The panelists spoke wistfully about a period several years ago, when fuel costs were considerably higher than today and airlines were reluctant to add too many new flights. Through 2015, airline executives often would speak about “capacity discipline,” promising analysts they would be prudent with their growth.
The carriers might not have gone with that strategy had fuel not unexpectedly increased above $147 per barrel in 2008. But they did, and over time, especially as fuel costs started to decrease and airlines emerged from bankruptcy and consolidating, they ended up with a successful business model.
“It was weight loss through diet and exercise,” Keay said.
One panelist, though, expressed mild skepticism with the argument that high fuel costs are good for the industry. Michael B. Cox, managing director at Seabury Consulting, said the economics of the industry have changed since 2011, noting labor costs have risen at larger U.S. carriers, as employees got their piece of airline profits.
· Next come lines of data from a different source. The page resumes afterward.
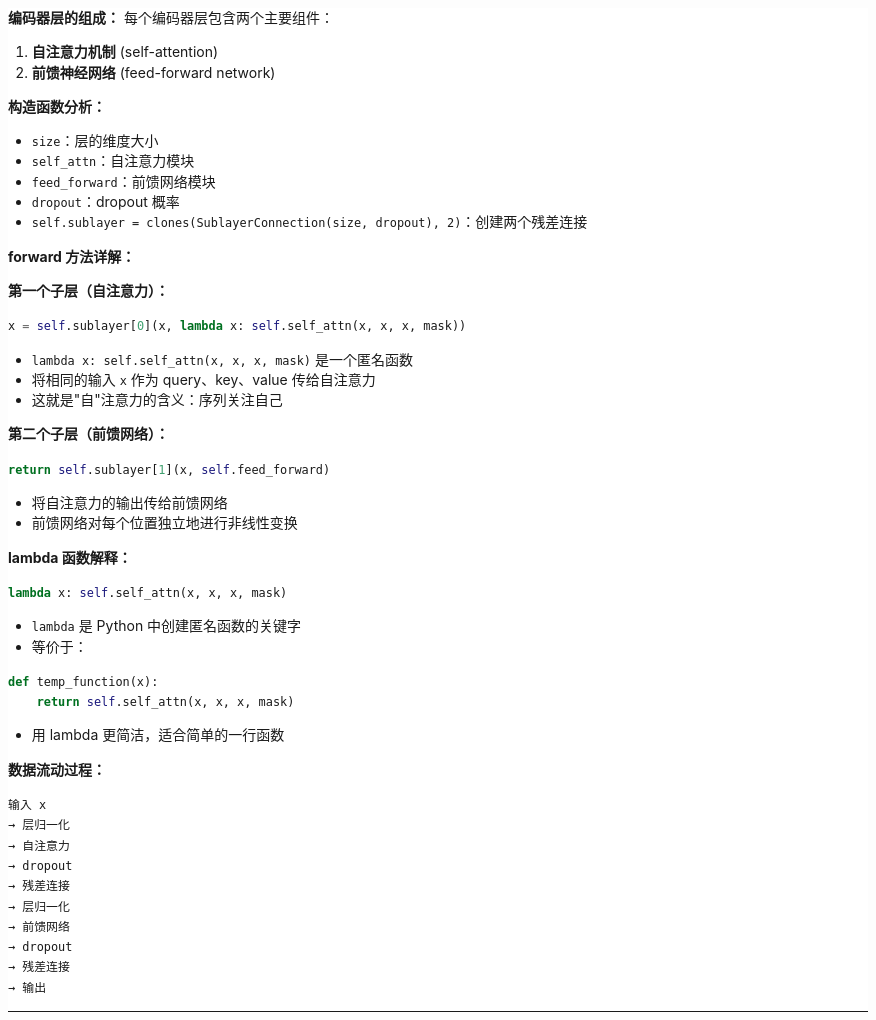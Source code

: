 **编码器层的组成：**
每个编码器层包含两个主要组件：
1. **自注意力机制** (self-attention)
2. **前馈神经网络** (feed-forward network)

**构造函数分析：**
- `size`：层的维度大小
- `self_attn`：自注意力模块
- `feed_forward`：前馈网络模块
- `dropout`：dropout 概率
- `self.sublayer = clones(SublayerConnection(size, dropout), 2)`：创建两个残差连接

**forward 方法详解：**

**第一个子层（自注意力）：**
```python
x = self.sublayer[0](x, lambda x: self.self_attn(x, x, x, mask))
```
- `lambda x: self.self_attn(x, x, x, mask)` 是一个匿名函数
- 将相同的输入 `x` 作为 query、key、value 传给自注意力
- 这就是"自"注意力的含义：序列关注自己

**第二个子层（前馈网络）：**
```python
return self.sublayer[1](x, self.feed_forward)
```
- 将自注意力的输出传给前馈网络
- 前馈网络对每个位置独立地进行非线性变换

**lambda 函数解释：**
```python
lambda x: self.self_attn(x, x, x, mask)
```
- `lambda` 是 Python 中创建匿名函数的关键字
- 等价于：
```python
def temp_function(x):
    return self.self_attn(x, x, x, mask)
```
- 用 lambda 更简洁，适合简单的一行函数

**数据流动过程：**
```
输入 x 
→ 层归一化 
→ 自注意力 
→ dropout 
→ 残差连接 
→ 层归一化 
→ 前馈网络 
→ dropout 
→ 残差连接 
→ 输出
```

---
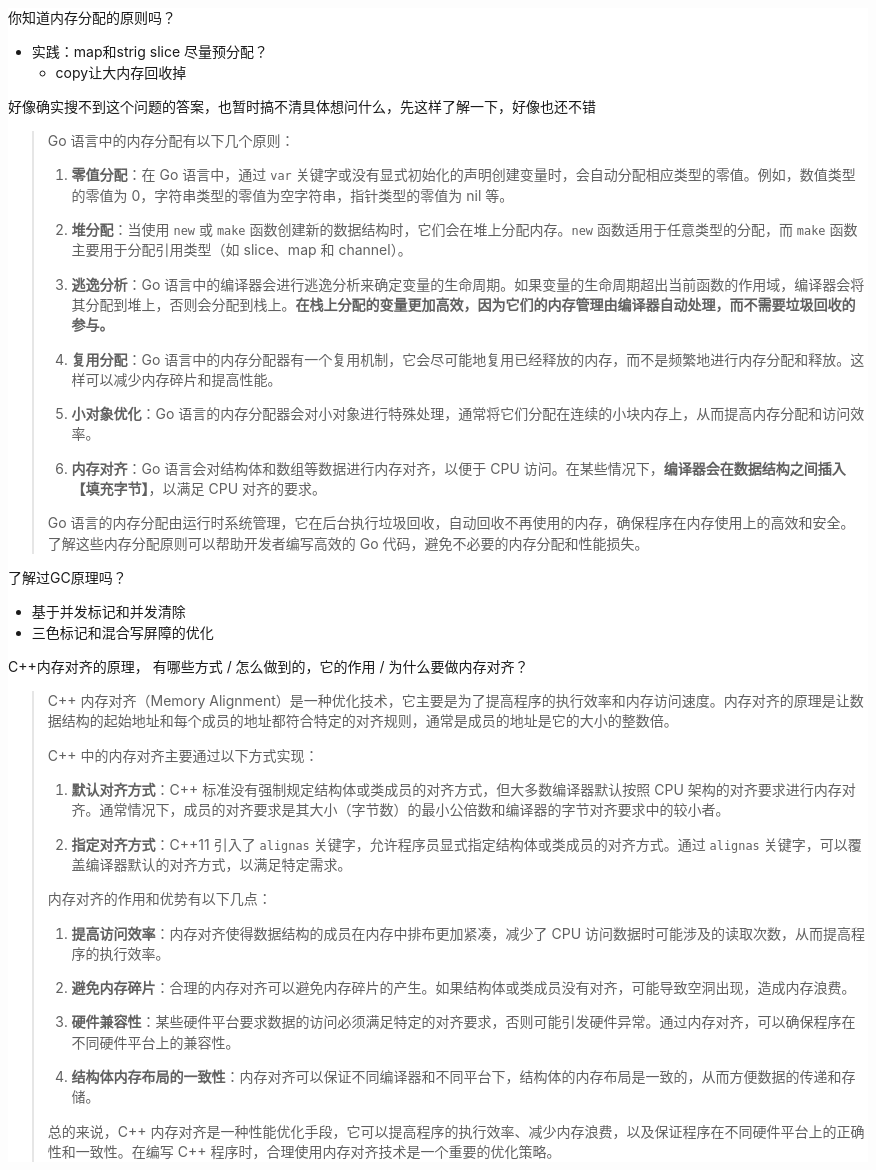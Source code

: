 你知道内存分配的原则吗？

- 实践：map和strig slice 尽量预分配？
  - copy让大内存回收掉

好像确实搜不到这个问题的答案，也暂时搞不清具体想问什么，先这样了解一下，好像也还不错

> Go 语言中的内存分配有以下几个原则：
> 
> 1. **零值分配**：在 Go 语言中，通过 `var` 关键字或没有显式初始化的声明创建变量时，会自动分配相应类型的零值。例如，数值类型的零值为 0，字符串类型的零值为空字符串，指针类型的零值为 nil 等。
> 
> 2. **堆分配**：当使用 `new` 或 `make` 函数创建新的数据结构时，它们会在堆上分配内存。`new` 函数适用于任意类型的分配，而 `make` 函数主要用于分配引用类型（如 slice、map 和 channel）。
> 
> 3. **逃逸分析**：Go 语言中的编译器会进行逃逸分析来确定变量的生命周期。如果变量的生命周期超出当前函数的作用域，编译器会将其分配到堆上，否则会分配到栈上。**在栈上分配的变量更加高效，因为它们的内存管理由编译器自动处理，而不需要垃圾回收的参与。**
> 
> 4. **复用分配**：Go 语言中的内存分配器有一个复用机制，它会尽可能地复用已经释放的内存，而不是频繁地进行内存分配和释放。这样可以减少内存碎片和提高性能。
> 
> 5. **小对象优化**：Go 语言的内存分配器会对小对象进行特殊处理，通常将它们分配在连续的小块内存上，从而提高内存分配和访问效率。
> 
> 6. **内存对齐**：Go 语言会对结构体和数组等数据进行内存对齐，以便于 CPU 访问。在某些情况下，**编译器会在数据结构之间插入【填充字节】**，以满足 CPU 对齐的要求。
> 
> Go 语言的内存分配由运行时系统管理，它在后台执行垃圾回收，自动回收不再使用的内存，确保程序在内存使用上的高效和安全。了解这些内存分配原则可以帮助开发者编写高效的 Go 代码，避免不必要的内存分配和性能损失。

了解过GC原理吗？

- 基于并发标记和并发清除
- 三色标记和混合写屏障的优化

C++内存对齐的原理， 有哪些方式 / 怎么做到的，它的作用 / 为什么要做内存对齐？

> C++ 内存对齐（Memory Alignment）是一种优化技术，它主要是为了提高程序的执行效率和内存访问速度。内存对齐的原理是让数据结构的起始地址和每个成员的地址都符合特定的对齐规则，通常是成员的地址是它的大小的整数倍。
> 
> C++ 中的内存对齐主要通过以下方式实现：
> 
> 1. **默认对齐方式**：C++ 标准没有强制规定结构体或类成员的对齐方式，但大多数编译器默认按照 CPU 架构的对齐要求进行内存对齐。通常情况下，成员的对齐要求是其大小（字节数）的最小公倍数和编译器的字节对齐要求中的较小者。
> 
> 2. **指定对齐方式**：C++11 引入了 `alignas` 关键字，允许程序员显式指定结构体或类成员的对齐方式。通过 `alignas` 关键字，可以覆盖编译器默认的对齐方式，以满足特定需求。
> 
> 内存对齐的作用和优势有以下几点：
> 
> 1. **提高访问效率**：内存对齐使得数据结构的成员在内存中排布更加紧凑，减少了 CPU 访问数据时可能涉及的读取次数，从而提高程序的执行效率。
> 
> 2. **避免内存碎片**：合理的内存对齐可以避免内存碎片的产生。如果结构体或类成员没有对齐，可能导致空洞出现，造成内存浪费。
> 
> 3. **硬件兼容性**：某些硬件平台要求数据的访问必须满足特定的对齐要求，否则可能引发硬件异常。通过内存对齐，可以确保程序在不同硬件平台上的兼容性。
> 
> 4. **结构体内存布局的一致性**：内存对齐可以保证不同编译器和不同平台下，结构体的内存布局是一致的，从而方便数据的传递和存储。
> 
> 总的来说，C++ 内存对齐是一种性能优化手段，它可以提高程序的执行效率、减少内存浪费，以及保证程序在不同硬件平台上的正确性和一致性。在编写 C++ 程序时，合理使用内存对齐技术是一个重要的优化策略。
“Labor has gone up 11 percent, compounded annually, since 2010,” he said. “That’s not going away. I’m not saying there are going to be any more bankruptcies or anything like that, but that’s going to be a problem, particularly if there’s rising oil prices and if the economic cycle that were are in right now [ends].”
While low fuel prices may have led airlines to add more new capacity than they might have otherwise — United plans to grow by 4 to 6 percent in 2018 and 2019 — the panelists said they commended carriers for being mostly rational with their growth. For the most part, carriers are not building new hubs or trying to push each other out of markets.
“It used to be, who is the biggest in the market, and therefore you would win,” Drusch said.
In the current climate, J.P. Morgan analyst Jamie Baker said, airlines still compete vigorously, but in a slightly different way.
“Back then it was bigger is better,” he said. “Who can open new hubs, who can order more aircraft? Now the competition is, who is going to be first to be included as a component in the S&P. Or whose dividend has more heft and consistency?”